**GIVEN INFORMATION**
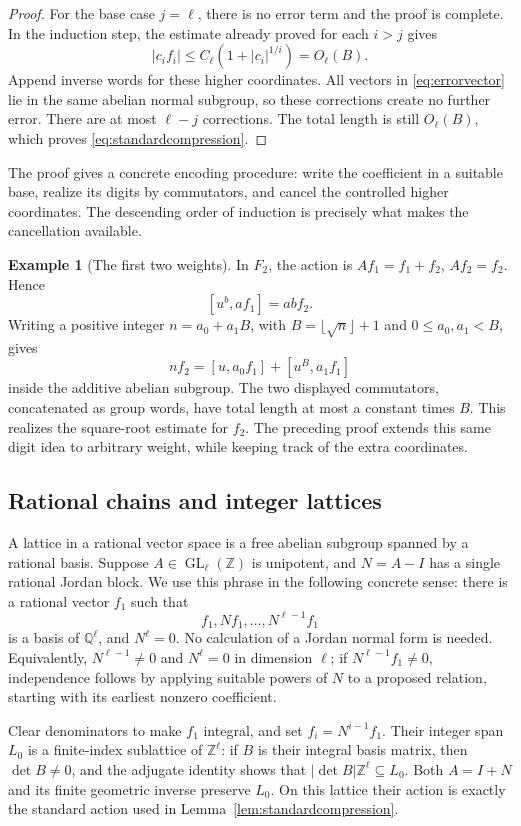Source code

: \documentclass[11pt]{article}
\numberwithin{equation}{section}
\theoremstyle{definition}
\newtheorem{example}[theorem]{Example}
\theoremstyle{remark}
\newcommand{\Z}{\mathbb Z}
\newcommand{\Q}{\mathbb Q}
\newcommand{\GL}{\operatorname{GL}}
\begin{document}
\begin{proof}
For the base case $j=\ell$, there is no error term and the proof is complete. In the induction step, the estimate already proved for each $i>j$ gives
\[
|c_i f_i|\le C_\ell(1+|c_i|^{1/i})=O_\ell(B).
\]
Append inverse words for these higher coordinates. All vectors in \eqref{eq:errorvector} lie in the same abelian normal subgroup, so these corrections create no further error. There are at most $\ell-j$ corrections. The total length is still $O_\ell(B)$, which proves \eqref{eq:standardcompression}.
\end{proof}

The proof gives a concrete encoding procedure: write the coefficient in a suitable base, realize its digits by commutators, and cancel the controlled higher coordinates. The descending order of induction is precisely what makes the cancellation available.

\begin{example}[The first two weights]
In $F_2$, the action is $Af_1=f_1+f_2$, $Af_2=f_2$. Hence
\[
[u^b,a f_1]=ab f_2.
\]
Writing a positive integer $n=a_0+a_1B$, with $B=\lfloor\sqrt n\rfloor+1$ and $0\le a_0,a_1<B$, gives
\[
n f_2=[u,a_0 f_1]+[u^B,a_1 f_1]
\]
inside the additive abelian subgroup. The two displayed commutators, concatenated as group words, have total length at most a constant times $B$. This realizes the square-root estimate for $f_2$. The preceding proof extends this same digit idea to arbitrary weight, while keeping track of the extra coordinates.
\end{example}

\subsection{Rational chains and integer lattices}
A lattice in a rational vector space is a free abelian subgroup spanned by a rational basis. Suppose $A\in\GL_\ell(\Z)$ is unipotent, and $N=A-I$ has a single rational Jordan block. We use this phrase in the following concrete sense: there is a rational vector $f_1$ such that
\[
f_1,Nf_1,\ldots,N^{\ell-1}f_1
\]
is a basis of $\Q^\ell$, and $N^\ell=0$. No calculation of a Jordan normal form is needed. Equivalently, $N^{\ell-1}\ne0$ and $N^\ell=0$ in dimension $\ell$; if $N^{\ell-1}f_1\ne0$, independence follows by applying suitable powers of $N$ to a proposed relation, starting with its earliest nonzero coefficient.

Clear denominators to make $f_1$ integral, and set $f_i=N^{i-1}f_1$. Their integer span $L_0$ is a finite-index sublattice of $\Z^\ell$: if $B$ is their integral basis matrix, then $\det B\ne0$, and the adjugate identity shows that $|\det B|\Z^\ell\subseteq L_0$. Both $A=I+N$ and its finite geometric inverse preserve $L_0$. On this lattice their action is exactly the standard action used in Lemma~\ref{lem:standardcompression}.
\end{document}
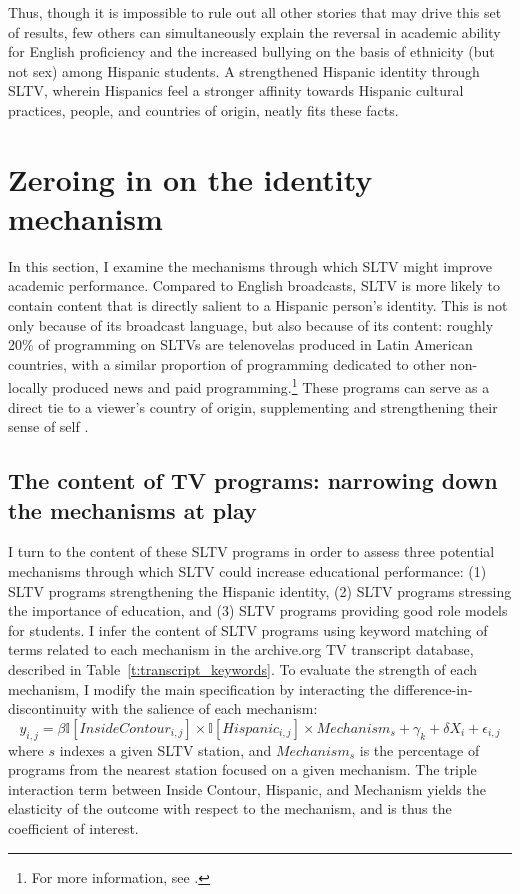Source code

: \documentclass[11pt]{article}
\begin{document}
Thus, though it is impossible to rule out all other stories that may drive this set of results, few others can simultaneously explain the reversal in academic ability for English proficiency and the increased bullying on the basis of ethnicity (but not sex) among Hispanic students. A strengthened Hispanic identity through SLTV, wherein Hispanics feel a stronger affinity towards Hispanic cultural practices, people, and countries of origin, neatly fits these facts.



\section{Zeroing in on the identity mechanism}\label{s:mech}

In this section, I examine the mechanisms through which SLTV might improve academic performance. Compared to English broadcasts, SLTV is more likely to contain content that is directly salient to a Hispanic person's identity. This is not only because of its broadcast language, but also because of its content: roughly 20\% of programming on SLTVs are telenovelas produced in Latin American countries, with a similar proportion of programming dedicated to other non-locally produced news and paid programming.\footnote{ For more information, see \cite{noauthor_hispanic_2016}. } These programs can serve as a direct tie to a viewer's country of origin, supplementing and strengthening their sense of self \citep{morales2016television}. 


\subsection{The content of TV programs: narrowing down the mechanisms at play} \label{s:transcripts}

I turn to the content of these SLTV programs in order to assess three potential mechanisms through which SLTV could increase educational performance: (1) SLTV programs strengthening the Hispanic identity, (2) SLTV programs stressing the importance of education, and (3) SLTV programs providing good role models for students. I infer the content of SLTV programs using keyword matching of terms related to each mechanism in the archive.org TV transcript database, described in Table~\ref{t:transcript_keywords}. To evaluate the strength of each mechanism, I modify the main specification by interacting the difference-in-discontinuity with the salience of each mechanism:
\[ y_{i,j} =  \beta \mathbb{I}[InsideContour_{i,j}] \times \mathbb{I}[Hispanic_{i,j}] \times Mechanism_{s} + \gamma_k + \delta  X_i + \epsilon_{i,j}\] 
where $s$ indexes a given SLTV station, and $Mechanism_s$ is the percentage of programs from the nearest station focused on a given mechanism. The triple interaction term between Inside Contour, Hispanic, and Mechanism yields the elasticity of the outcome with respect to the mechanism, and is thus the coefficient of interest.
\end{document}

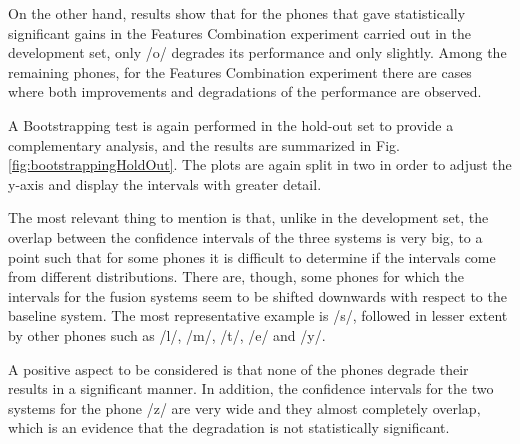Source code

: On the other hand, results show that
for the phones that gave statistically significant gains in the
Features Combination experiment carried out in the development set, only /o/ degrades
its performance and only slightly.
Among the remaining phones, for the Features Combination experiment
there are cases where both improvements
and degradations of the performance are observed.

A Bootstrapping test is again performed in the hold-out set to provide a complementary analysis,
and the results are summarized in Fig. \ref{fig:bootstrappingHoldOut}.
The plots are again split in two in order to adjust the y-axis and display the intervals
with greater detail.

The most relevant thing to mention is that, unlike in the development set, the overlap
between the confidence intervals of the three systems is very big, to a point such that
for some phones it is difficult to determine if the intervals come from different
distributions. There are, though, some phones for which the intervals
for the fusion systems seem to be
shifted downwards with respect to the baseline system. The most representative example
is /s/, followed in lesser extent by other phones such as /l/, /m/, /t/, /e/ and /y/.

A positive aspect to be considered is that none of the phones degrade their
results in a significant manner. In addition,
the confidence intervals
for the two systems for the phone /z/ are very wide and they almost completely overlap,
which is an evidence that the degradation is not statistically significant.



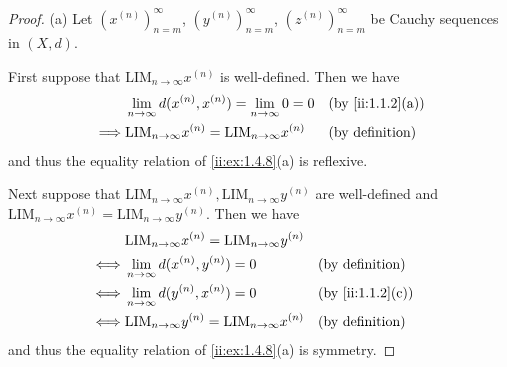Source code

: \begin{proof}{(a)}
  Let \((x^{(n)})_{n = m}^\infty\), \((y^{(n)})_{n = m}^\infty\), \((z^{(n)})_{n = m}^\infty\) be Cauchy sequences in \((X, d)\).

  First suppose that \(\text{LIM}_{n \to \infty} x^{(n)}\) is well-defined.
  Then we have
  \begin{align*}
             & \lim_{n \to \infty} d(x^{(n)}, x^{(n)}) = \lim_{n \to \infty} 0 = 0   &  & \by{ii:1.1.2}[a]          \\
    \implies & \text{LIM}_{n \to \infty} x^{(n)} = \text{LIM}_{n \to \infty} x^{(n)} &  & \text{(by definition)}
  \end{align*}
  and thus the equality relation of \cref{ii:ex:1.4.8}(a) is reflexive.

  Next suppose that \(\text{LIM}_{n \to \infty} x^{(n)}, \text{LIM}_{n \to \infty} y^{(n)}\) are well-defined and \(\text{LIM}_{n \to \infty} x^{(n)} = \text{LIM}_{n \to \infty} y^{(n)}\).
  Then we have
  \begin{align*}
         & \text{LIM}_{n \to \infty} x^{(n)} = \text{LIM}_{n \to \infty} y^{(n)}                             \\
    \iff & \lim_{n \to \infty} d(x^{(n)}, y^{(n)}) = 0                           &  & \text{(by definition)} \\
    \iff & \lim_{n \to \infty} d(y^{(n)}, x^{(n)}) = 0                           &  & \by{ii:1.1.2}[c]          \\
    \iff & \text{LIM}_{n \to \infty} y^{(n)} = \text{LIM}_{n \to \infty} x^{(n)} &  & \text{(by definition)}
  \end{align*}
  and thus the equality relation of \cref{ii:ex:1.4.8}(a) is symmetry.


\end{proof}
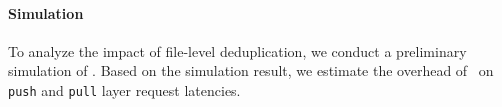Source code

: \paragraph{Simulation}
%
%
To analyze the impact of file-level deduplication, we conduct a preliminary simulation of
\sysname.
%
Based on the simulation result, we estimate the overhead of \sysname\ on
\texttt{push} and \texttt{pull} layer request latencies.
%
%
%

%
%
%
%
%
%
%
%
%

% 

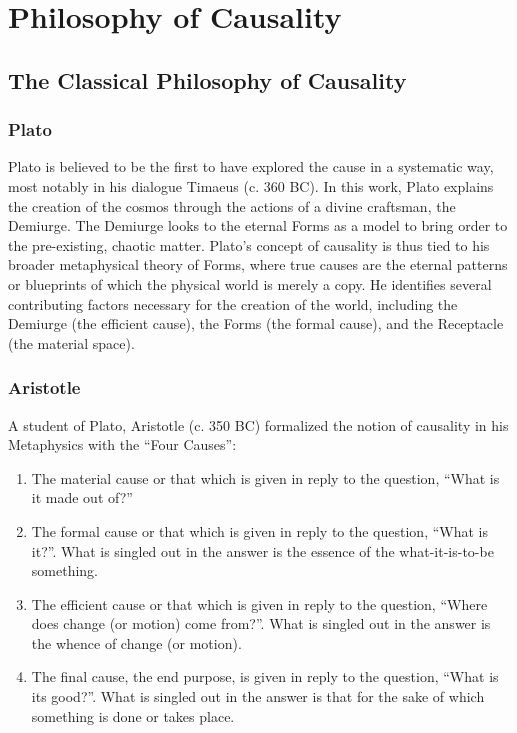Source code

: \section{Philosophy of Causality}
\label{sec:philosophy}

\subsection{The Classical Philosophy of Causality}
\label{sec:philosophy_foundation}


\subsubsection{Plato}
\label{sec:history_plato}

Plato is believed to be the first to have explored the cause in a systematic way, most notably in his dialogue Timaeus\cite{archer1888timaeus} (c. 360 BC). In this work, Plato explains the creation of the cosmos through the actions of a divine craftsman, the Demiurge. The Demiurge looks to the eternal Forms as a model to bring order to the pre-existing, chaotic matter. Plato’s concept of causality is thus tied to his broader metaphysical theory of Forms, where true causes are the eternal patterns or blueprints of which the physical world is merely a copy. He identifies several contributing factors necessary for the creation of the world, including the Demiurge (the efficient cause), the Forms (the formal cause), and the Receptacle (the material space)\cite{archer1888timaeus}. 

\subsubsection{Aristotle}
\label{sec:history_aristotle}

A student of Plato, Aristotle (c. 350 BC) formalized the notion of causality in his Metaphysics\cite{heidegger1995aristotleMetaphysics} with the ``Four Causes''\cite{falcon2006aristotlecausality}:

\begin{enumerate}
    \item The material cause or that which is given in reply to the question, ``What is it made out of?''
    \item The formal cause or that which is given in reply to the question, ``What is it?''. What is singled out in the answer is the essence of the what-it-is-to-be something.
    \item The efficient cause or that which is given in reply to the question, ``Where does change (or motion) come from?''. What is singled out in the answer is the whence of change (or motion).
    \item The final cause, the end purpose, is given in reply to the question, ``What is its good?''. What is singled out in the answer is that for the sake of which something is done or takes place.
\end{enumerate}

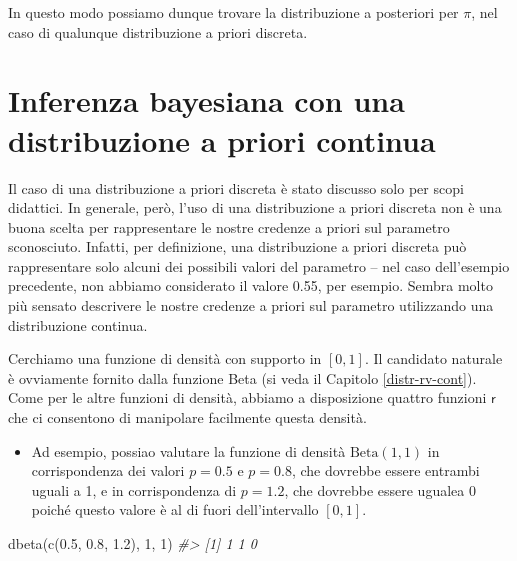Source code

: \documentclass[
  11pt,
]{krantz}
\makeatletter
\newenvironment{Shaded}{\begin{snugshade}}{\end{snugshade}}
\newcommand{\CommentTok}[1]{\textcolor[rgb]{0.37,0.37,0.37}{\textit{#1}}}
\newcommand{\DecValTok}[1]{\textcolor[rgb]{0.06,0.06,0.06}{#1}}
\newcommand{\FloatTok}[1]{\textcolor[rgb]{0.06,0.06,0.06}{#1}}
\newcommand{\FunctionTok}[1]{\textcolor[rgb]{0,0,0}{#1}}
\newcommand{\NormalTok}[1]{#1}
\newcommand{\SpecialCharTok}[1]{\textcolor[rgb]{0,0,0}{#1}}
\providecommand{\tightlist}{%
  \setlength{\itemsep}{0pt}\setlength{\parskip}{0pt}}
\newenvironment{kframe}{%
\medskip{}
\setlength{\fboxsep}{.8em}
 \def\at@end@of@kframe{}%
 \ifinner\ifhmode%
  \def\at@end@of@kframe{\end{minipage}}%
  \begin{minipage}{\columnwidth}%
 \fi\fi%
 \def\FrameCommand##1{\hskip\@totalleftmargin \hskip-\fboxsep
 \colorbox{shadecolor}{##1}\hskip-\fboxsep
     \hskip-\linewidth \hskip-\@totalleftmargin \hskip\columnwidth}%
 \MakeFramed {\advance\hsize-\width
   \@totalleftmargin\z@ \linewidth\hsize
   \@setminipage}}%
 {\par\unskip\endMakeFramed%
 \at@end@of@kframe}
\renewenvironment{Shaded}{\begin{kframe}}{\end{kframe}}
\theoremstyle{definition}
\theoremstyle{definition}
\theoremstyle{definition}
\theoremstyle{definition}
\theoremstyle{remark}
\makeatother
\begin{document}
\begin{Shaded}
\end{Shaded}

In questo modo possiamo dunque trovare la distribuzione a posteriori per \(\pi\), nel caso di qualunque distribuzione a priori discreta.

\hypertarget{ch-prior-cont-binom}{%
\section{Inferenza bayesiana con una distribuzione a priori continua}\label{ch-prior-cont-binom}}

Il caso di una distribuzione a priori discreta è stato discusso solo per scopi didattici. In generale, però, l'uso di una distribuzione a priori discreta non è una buona scelta per rappresentare le nostre credenze a priori sul parametro sconosciuto. Infatti, per definizione, una distribuzione a priori discreta può rappresentare solo alcuni dei possibili valori del parametro -- nel caso dell'esempio precedente, non abbiamo considerato il valore 0.55, per esempio. Sembra molto più sensato descrivere le nostre credenze a priori sul parametro utilizzando una distribuzione continua.

Cerchiamo una funzione di densità con supporto in \([0, 1]\). Il candidato naturale è ovviamente fornito dalla funzione Beta (si veda il Capitolo \ref{distr-rv-cont}). Come per le altre funzioni di densità, abbiamo a disposizione quattro funzioni \(\textsf{r}\) che ci consentono di manipolare facilmente questa densità.

\begin{itemize}
\tightlist
\item
  Ad esempio, possiao valutare la funzione di densità \(\mbox{Beta}(1, 1)\) in corrispondenza dei valori \(p = 0.5\) e \(p = 0.8\), che dovrebbe essere entrambi uguali a 1, e in corrispondenza di \(p = 1.2\), che dovrebbe essere ugualea 0 poiché questo valore è al di fuori dell'intervallo \([ 0, 1]\).
\end{itemize}

\begin{Shaded}
\begin{Highlighting}[]
\FunctionTok{dbeta}\NormalTok{(}\FunctionTok{c}\NormalTok{(}\FloatTok{0.5}\NormalTok{, }\FloatTok{0.8}\NormalTok{, }\FloatTok{1.2}\NormalTok{), }\DecValTok{1}\NormalTok{, }\DecValTok{1}\NormalTok{)}
\CommentTok{\#\textgreater{} [1] 1 1 0}
\end{Highlighting}
\end{Shaded}
\end{document}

**EXERCISE**
Write out every line of the data that holds the word "reply".

**WRITTEN RESPONSE**
    \item The material cause or that which is given in reply to the question, ``What is it made out of?''
    \item The formal cause or that which is given in reply to the question, ``What is it?''. What is singled out in the answer is the essence of the what-it-is-to-be something.
    \item The efficient cause or that which is given in reply to the question, ``Where does change (or motion) come from?''. What is singled out in the answer is the whence of change (or motion).
    \item The final cause, the end purpose, is given in reply to the question, ``What is its good?''. What is singled out in the answer is that for the sake of which something is done or takes place.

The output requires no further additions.